APM Domain Membership Restriction?

I have a requirement to restrict access to Outlook Anywhere to ONLY domain members. If a client from a non-member computer tries to connect to the OA service, he or she should be rejected. We do own APM.

 

 

Is this possible?

 

 

 

Thanks,

 

 

 

Josh

 

  • Hi Josh,

     

     

    You could use APM to perform web access auth for your OWA service. There are a number of ways to you could prompt the users for credentials and then verify them against AD.

     

     

    Try searching on AskF5 for "active directory authentication" for APM to get more info.

     

     

    Aaron
  • Aaron,

     

     

    Thanks for the reply. I'm guessing that in order to restrict access to OA (The Outlook client), we would first have to have them login through some type of web portal which would run various client system checks, then grant access to the Outlook Anywhere.

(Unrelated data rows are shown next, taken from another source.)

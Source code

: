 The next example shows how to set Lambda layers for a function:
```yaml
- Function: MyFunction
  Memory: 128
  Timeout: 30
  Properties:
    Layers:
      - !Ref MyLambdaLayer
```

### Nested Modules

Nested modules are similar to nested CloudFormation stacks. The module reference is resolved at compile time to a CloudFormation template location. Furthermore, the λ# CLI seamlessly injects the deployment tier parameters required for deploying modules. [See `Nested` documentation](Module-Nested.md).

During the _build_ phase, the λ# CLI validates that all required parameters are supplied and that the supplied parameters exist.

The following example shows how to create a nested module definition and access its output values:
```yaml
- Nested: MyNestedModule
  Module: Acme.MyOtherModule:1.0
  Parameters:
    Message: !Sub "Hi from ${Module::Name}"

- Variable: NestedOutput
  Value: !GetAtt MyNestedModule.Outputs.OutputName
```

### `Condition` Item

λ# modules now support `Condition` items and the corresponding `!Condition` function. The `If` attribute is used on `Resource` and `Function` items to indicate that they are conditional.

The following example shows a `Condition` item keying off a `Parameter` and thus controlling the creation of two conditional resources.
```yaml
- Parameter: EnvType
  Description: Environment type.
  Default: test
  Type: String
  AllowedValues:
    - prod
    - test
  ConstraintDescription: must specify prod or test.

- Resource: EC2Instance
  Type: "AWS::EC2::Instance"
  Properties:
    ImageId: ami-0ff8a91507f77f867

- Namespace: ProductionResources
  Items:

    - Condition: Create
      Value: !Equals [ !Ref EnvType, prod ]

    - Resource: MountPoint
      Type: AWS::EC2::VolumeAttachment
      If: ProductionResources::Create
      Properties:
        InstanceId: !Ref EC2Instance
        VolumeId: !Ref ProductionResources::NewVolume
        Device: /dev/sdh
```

This would be different than OWA, since OWA is a web based service, and OA actually used the Outlook Client. I believe APM can actually just pass credentials on to OWA.

     

     

    Josh
  • You're going to have to set it up like activesync. Outlook anywhere uses pretty much the same components as Acticesync.
  • I think that the requirement here was to allow only DOMAIN-joined machines to access OutlookAnywhere. Josh's second post is right on the money - the only way to do it is to have a client to connect to a web-based VIP first that will perform the inspection of the end-point and authenticate the user and confirm he's coming from domain-joined machines. THen it will create a "holding" session for that username for a short period of time, so that when the user launches Outlook client and OA connection is established, APM will authenticate those credentials and make sure that that username has been verified as coming from domain-joined machine within last x seconds or minutes - and let the connection through.

     

     

    THe same logic can be applied to use client certs to authenticate OutlookAnywhere clients - use browser to connect to APM and perform 2-factor auth - then have APM automatically launch Outlook and authorize based upon the logic described above
  • Baron,

     

    As a matter of fact, APM can certainly do everything that is described in the doc you are referencing, but using client certificate for authenticating OutlookAnywhere traffic is not described there. Can you please perhaps point me to the page in the doc where it's buried? Thanks.